Some of the treatment effects we observed may reflect life history trade-offs. For example, in the dry treatment, we observed significant selection gradients favouring rapid development (early flowering) in population DRC and no selection on plant size (biomass), whereas in the wet treatment we observed the reverse pattern. Other studies examining the influence of water availability on selection in M. guttatus have reported similar trade-offs both within (Galloway, 1995) and among (Hall and Willis, 2006; Lowry et al., 2008) populations, although in the latter case this appears to be linked to a chromosomal polymorphism (Lowry and Willis, 2010).

Conclusions

In summary, several of the patterns we observed, for example stronger evidence of direct selection for drought escape in dry environments than in wet environments, were consistent with the hypothesis that selfing may evolve indirectly via selection on drought adaptation.
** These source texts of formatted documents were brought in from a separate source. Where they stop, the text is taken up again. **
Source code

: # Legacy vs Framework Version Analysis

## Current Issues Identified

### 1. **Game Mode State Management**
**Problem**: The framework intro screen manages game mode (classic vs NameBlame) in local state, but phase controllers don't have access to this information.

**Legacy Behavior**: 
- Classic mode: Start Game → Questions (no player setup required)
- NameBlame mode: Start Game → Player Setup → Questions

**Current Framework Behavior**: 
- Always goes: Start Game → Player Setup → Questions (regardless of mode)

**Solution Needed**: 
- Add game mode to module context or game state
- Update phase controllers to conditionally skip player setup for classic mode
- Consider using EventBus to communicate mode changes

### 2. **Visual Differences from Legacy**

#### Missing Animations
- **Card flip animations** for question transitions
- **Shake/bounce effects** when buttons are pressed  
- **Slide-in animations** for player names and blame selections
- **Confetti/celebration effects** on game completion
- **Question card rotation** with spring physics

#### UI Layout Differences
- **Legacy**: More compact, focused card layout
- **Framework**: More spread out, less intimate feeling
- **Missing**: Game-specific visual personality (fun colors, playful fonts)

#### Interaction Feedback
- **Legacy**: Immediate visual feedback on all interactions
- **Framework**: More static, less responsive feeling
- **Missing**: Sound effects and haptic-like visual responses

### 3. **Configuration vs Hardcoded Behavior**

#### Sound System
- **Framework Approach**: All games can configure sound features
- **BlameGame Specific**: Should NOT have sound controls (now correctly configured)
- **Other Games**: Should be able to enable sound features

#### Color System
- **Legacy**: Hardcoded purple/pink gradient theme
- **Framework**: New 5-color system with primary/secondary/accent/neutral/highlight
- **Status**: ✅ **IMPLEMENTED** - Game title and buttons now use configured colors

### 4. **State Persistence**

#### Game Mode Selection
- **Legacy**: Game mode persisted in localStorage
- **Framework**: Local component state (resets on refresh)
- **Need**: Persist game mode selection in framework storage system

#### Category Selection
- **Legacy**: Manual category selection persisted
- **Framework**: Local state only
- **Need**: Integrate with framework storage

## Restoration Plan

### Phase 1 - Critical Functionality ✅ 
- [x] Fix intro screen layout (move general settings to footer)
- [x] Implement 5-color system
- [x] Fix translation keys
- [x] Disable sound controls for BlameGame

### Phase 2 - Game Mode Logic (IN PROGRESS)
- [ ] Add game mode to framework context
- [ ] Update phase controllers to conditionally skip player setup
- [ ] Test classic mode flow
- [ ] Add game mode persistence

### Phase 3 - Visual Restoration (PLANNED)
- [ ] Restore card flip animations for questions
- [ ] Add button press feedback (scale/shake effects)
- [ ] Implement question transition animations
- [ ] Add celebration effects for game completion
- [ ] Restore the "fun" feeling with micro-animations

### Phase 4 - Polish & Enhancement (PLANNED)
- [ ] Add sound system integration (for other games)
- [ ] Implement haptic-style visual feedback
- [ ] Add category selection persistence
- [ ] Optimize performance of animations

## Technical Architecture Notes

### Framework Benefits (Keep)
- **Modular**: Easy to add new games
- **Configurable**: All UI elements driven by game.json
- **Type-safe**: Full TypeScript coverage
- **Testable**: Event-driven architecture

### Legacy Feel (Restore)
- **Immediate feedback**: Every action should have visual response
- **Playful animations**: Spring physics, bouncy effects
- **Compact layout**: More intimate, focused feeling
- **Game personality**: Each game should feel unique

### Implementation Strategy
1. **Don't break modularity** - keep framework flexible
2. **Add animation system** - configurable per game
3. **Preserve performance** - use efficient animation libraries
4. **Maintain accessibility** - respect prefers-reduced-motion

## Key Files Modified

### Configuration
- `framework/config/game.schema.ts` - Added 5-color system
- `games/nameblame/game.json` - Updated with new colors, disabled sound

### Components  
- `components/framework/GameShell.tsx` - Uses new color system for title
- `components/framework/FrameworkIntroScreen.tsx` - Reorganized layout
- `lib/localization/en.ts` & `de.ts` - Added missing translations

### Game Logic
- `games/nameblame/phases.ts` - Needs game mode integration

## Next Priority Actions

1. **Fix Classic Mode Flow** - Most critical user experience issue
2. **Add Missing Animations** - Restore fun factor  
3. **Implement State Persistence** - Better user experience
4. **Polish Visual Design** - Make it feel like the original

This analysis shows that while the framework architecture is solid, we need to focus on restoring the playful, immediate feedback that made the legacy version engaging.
Other patterns, however, such as weak selection for WUE, were not consistent with this hypothesis. We found evidence supporting the idea that temporal or spatial variation in water availability may contribute toward the maintenance of variation in mating system and drought escape traits. Specifically, genetic correlations that may constrain the adaptive evolution of flower size or developmental rate were observed only when plants were grown in wet soil. Patterns in phenotypic plasticity suggest that divergence between taxa could have been facilitated by plasticity in flowering time and self-fertilization in response to changes in soil moisture. Overall, our results suggest that the hypothesis that self-fertilization may evolve in correlation with other life history traits is plausible. The role of environmental variation in the joint evolution of selfing and life history characteristics has received scant attention and warrants additional study.

SUPPLEMENTARY DATA

Supplementary data are available online at www.aob.oxfordjournals.org and consist of Table S1: results of mixed-model ANOVA tests comparing trait means between wet and dry soil in experimental greenhouse populations of Mimulus.